Uganda has chosen United Arab Emirates-based Alpha MBM Investments to own a 60% stake in its planned refinery.
The previous consortium ran out of time, losing its licence for the Hoima refinery in June 2023. Uganda Minister of Energy and Mineral Development Ruth Nankabirwa, speaking today at a press conference, announced the choise of the Emirati company.
“I’m happy to report that negotiations commenced on January 16. I expect these will conclude within three months,” Nankabirwa said. The minister said a draft oil supply agreement was waiting for final comments.
Uganda National Oil Co. (UNOC) would hold the remaining 40% in the $4 billion plant. Previously, the country has talked about building the 60,000 barrel per day facility in two phases.
Alpha MBM is led by a Dubai royal, Sheikh Mohammed bin Maktoum bin Juma Al Maktoum. The company signed a memorandum of understanding (MoU) on the refinery on December 22, 2023.
Nankabirwa said the previous group had held the licence for four years and nine months, covering a number of extensions. She praised the speed at which Alpha MBM was willing to participate.
International support
There had been a problem securing funds for the project, she said. “Banks have started coming in again, they had pulled out of financing such projects. Countries like Uganda have spoken and indicated their seriousness in continuing to develop fossil fuels. We pray the new partner will be able to fast track the development of this new facility.”
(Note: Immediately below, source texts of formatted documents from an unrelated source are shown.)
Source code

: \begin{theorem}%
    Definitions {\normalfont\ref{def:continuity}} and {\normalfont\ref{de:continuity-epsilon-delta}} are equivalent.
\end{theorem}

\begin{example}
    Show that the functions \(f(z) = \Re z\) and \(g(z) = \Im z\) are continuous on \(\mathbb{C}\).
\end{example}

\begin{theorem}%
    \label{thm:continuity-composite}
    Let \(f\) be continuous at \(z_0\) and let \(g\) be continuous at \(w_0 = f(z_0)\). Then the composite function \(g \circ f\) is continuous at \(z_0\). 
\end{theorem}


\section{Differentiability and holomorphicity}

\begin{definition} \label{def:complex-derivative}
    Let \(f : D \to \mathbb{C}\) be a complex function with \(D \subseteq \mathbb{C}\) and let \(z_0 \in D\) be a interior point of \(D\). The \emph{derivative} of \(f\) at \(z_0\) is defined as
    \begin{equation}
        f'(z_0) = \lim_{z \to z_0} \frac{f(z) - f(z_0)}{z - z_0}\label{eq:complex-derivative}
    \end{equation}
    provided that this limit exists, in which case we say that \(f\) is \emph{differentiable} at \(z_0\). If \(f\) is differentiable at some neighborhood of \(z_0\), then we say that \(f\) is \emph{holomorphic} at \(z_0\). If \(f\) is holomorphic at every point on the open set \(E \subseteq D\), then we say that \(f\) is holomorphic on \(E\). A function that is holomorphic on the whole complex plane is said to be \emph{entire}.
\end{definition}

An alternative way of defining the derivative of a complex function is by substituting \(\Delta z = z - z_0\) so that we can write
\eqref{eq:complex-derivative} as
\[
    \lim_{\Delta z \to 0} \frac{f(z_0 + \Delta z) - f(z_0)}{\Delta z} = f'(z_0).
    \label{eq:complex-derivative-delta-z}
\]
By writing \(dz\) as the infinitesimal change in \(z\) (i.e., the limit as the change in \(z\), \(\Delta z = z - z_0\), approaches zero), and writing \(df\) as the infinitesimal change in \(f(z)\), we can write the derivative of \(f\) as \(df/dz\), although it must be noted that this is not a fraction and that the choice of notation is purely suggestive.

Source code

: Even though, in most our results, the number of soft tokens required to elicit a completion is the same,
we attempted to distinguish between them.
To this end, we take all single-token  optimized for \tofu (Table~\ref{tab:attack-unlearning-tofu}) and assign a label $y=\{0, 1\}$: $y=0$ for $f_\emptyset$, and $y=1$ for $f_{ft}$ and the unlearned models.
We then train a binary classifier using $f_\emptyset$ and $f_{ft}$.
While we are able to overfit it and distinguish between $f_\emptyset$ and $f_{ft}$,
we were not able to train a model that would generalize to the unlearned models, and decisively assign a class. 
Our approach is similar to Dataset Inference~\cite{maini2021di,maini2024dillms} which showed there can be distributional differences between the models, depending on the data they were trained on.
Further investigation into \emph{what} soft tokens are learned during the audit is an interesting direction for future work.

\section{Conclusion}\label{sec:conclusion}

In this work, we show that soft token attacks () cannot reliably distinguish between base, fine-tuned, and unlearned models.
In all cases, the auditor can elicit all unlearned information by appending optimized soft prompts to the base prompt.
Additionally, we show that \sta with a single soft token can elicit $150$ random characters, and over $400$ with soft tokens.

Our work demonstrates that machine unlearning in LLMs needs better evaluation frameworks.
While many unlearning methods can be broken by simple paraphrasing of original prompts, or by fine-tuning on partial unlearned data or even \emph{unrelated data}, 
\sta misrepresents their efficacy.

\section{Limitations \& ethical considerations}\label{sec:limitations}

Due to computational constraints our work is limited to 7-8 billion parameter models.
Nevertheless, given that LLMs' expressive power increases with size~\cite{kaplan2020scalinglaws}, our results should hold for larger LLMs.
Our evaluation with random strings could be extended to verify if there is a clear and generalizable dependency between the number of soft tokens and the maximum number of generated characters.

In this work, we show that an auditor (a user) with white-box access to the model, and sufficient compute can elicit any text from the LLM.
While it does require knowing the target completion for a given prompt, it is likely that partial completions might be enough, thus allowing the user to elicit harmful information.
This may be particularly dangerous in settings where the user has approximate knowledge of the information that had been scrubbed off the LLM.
A ministry official said Alpha MBM had the required financial capability and progress would be swift. “At the time of signature [on the refinery agreement]” the company will take the final investment decision (FID). “Immediately we sign the agreements we shall see some works commence.”
In the meantime, Nankabirwa highlighted the importance of energy security for the Ugandan government. The Lake Albert development is due to reach first oil in 2025, she noted, “but I’m concerned about today, about security of supply and affordability”.
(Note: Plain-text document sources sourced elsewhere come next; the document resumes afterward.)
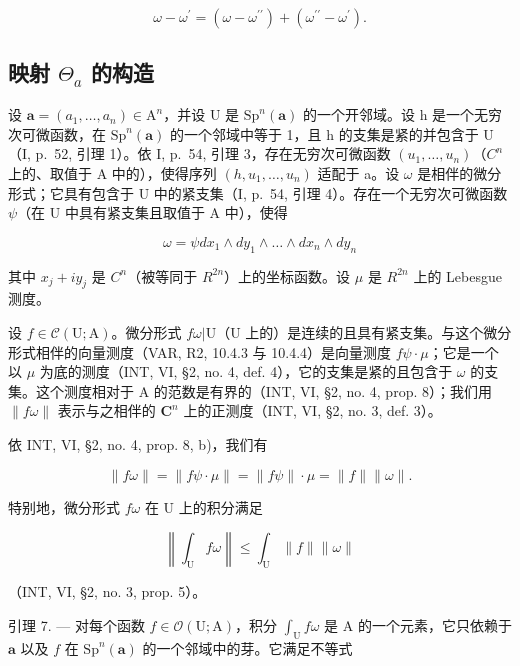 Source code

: \[
\omega - \omega^ {\prime} = (\omega - \omega^ {\prime \prime}) + (\omega^ {\prime \prime} - \omega^ {\prime}).
\]

\subsection{\texorpdfstring{映射 \(\Theta_{a}\) 的构造}{映射 \textbackslash Theta\_\{a\} 的构造}}

设 \(\boldsymbol{a}=(a_{1},\ldots,a_{n})\in\mathrm{A}^{n}\)，并设 U 是 \(\mathrm{Sp}^{n}(\boldsymbol{a})\) 的一个开邻域。设 h 是一个无穷次可微函数，在 \(\mathrm{Sp}^{n}(\boldsymbol{a})\) 的一个邻域中等于 1，且 h 的支集是紧的并包含于 U（I, p.~52, 引理 1）。依 I, p.~54, 引理 3，存在无穷次可微函数 \((u_{1},\ldots,u_{n})\)（\(C^{n}\) 上的、取值于 A 中的），使得序列 \((h,u_{1},\ldots,u_{n})\) 适配于 a。设 \(\omega\) 是相伴的微分形式；它具有包含于 U 中的紧支集（I, p.~54, 引理 4）。存在一个无穷次可微函数 \(\psi\)（在 U 中具有紧支集且取值于 A 中），使得

\[
\omega = \psi d x _ {1} \wedge d y _ {1} \wedge \dots \wedge d x _ {n} \wedge d y _ {n}
\]

其中 \(x_{j} + iy_{j}\) 是 \(C^{n}\)（被等同于 \(R^{2n}\)）上的坐标函数。设 \(\mu\) 是 \(R^{2n}\) 上的 Lebesgue 测度。

设 \(f \in \mathcal{C}(\mathrm{U};\mathrm{A})\)。微分形式 \(f\omega|\mathrm{U}\)（\(\mathrm{U}\) 上的）是连续的且具有紧支集。与这个微分形式相伴的向量测度（VAR, R2, 10.4.3 与 10.4.4）是向量测度 \(f\psi \cdot \mu\)；它是一个以 \(\mu\) 为底的测度（INT, VI, §2, no. 4, def. 4），它的支集是紧的且包含于 \(\omega\) 的支集。这个测度相对于 A 的范数是有界的（INT, VI, §2, no. 4, prop. 8）；我们用 \(\| f\omega\|\) 表示与之相伴的 \(\mathbf{C}^n\) 上的正测度（INT, VI, §2, no. 3, def. 3）。

依 INT, VI, §2, no. 4, prop. 8, b)，我们有

\[
\| f \omega \| = \| f \psi \cdot \mu \| = \| f \psi \| \cdot \mu = \| f \| \| \omega \|.
\]

特别地，微分形式 \(f\omega\) 在 U 上的积分满足

\[
\left\| \int_ {\mathrm{U}} f \omega \right\| \leqslant \int_ {\mathrm{U}} \| f \| \| \omega \|
\]

（INT, VI, §2, no. 3, prop. 5）。

引理 7. --- 对每个函数 \(f \in \mathcal{O}(\mathrm{U};\mathrm{A})\)，积分 \(\int_{\mathrm{U}} f\omega\) 是 A 的一个元素，它只依赖于 \(\boldsymbol{a}\) 以及 \(f\) 在 \(\mathrm{Sp}^{n}(\boldsymbol{a})\) 的一个邻域中的芽。它满足不等式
UNOC has applied to the Kenyan authorities for the right to act as an importer of petroleum products. Legal complaints have bogged the company’s efforts down. The minister said the next hearing had been pushed back from this week to February.
“We don’t know what went wrong,” Nankabirwa said. The Kenyan government has expressed support for UNOC’s bid, she continued.
EACOP
The minister has previously explained that China’s Sinosure has come in to support the East African Crude Oil Pipeline (EACOP).
Speaking at the press conference, Nankabirwa said the Chinese agency was to fill a “gap” of $1.2 billion. “By June, I’m sure we will have got the $1.2bn we expected.”
The price of the pipeline has increased, with officials noting the impact of inflation and supply constraints. Project backers had estimated EACOP would cost $4bn, but the ministry today has guided to $5bn.
“The critiques are continuing so we don’t move,” Nankabirwa said. “I’m not worried, I am just annoyed”, the minister said in reference to criticism from environmental NGOs. “Uganda is a sovereign state, you cannot dictate to us. I pray I don’t come across such people.” Those that criticise Uganda’s plans for hydrocarbon development are “shameless … sycophants”.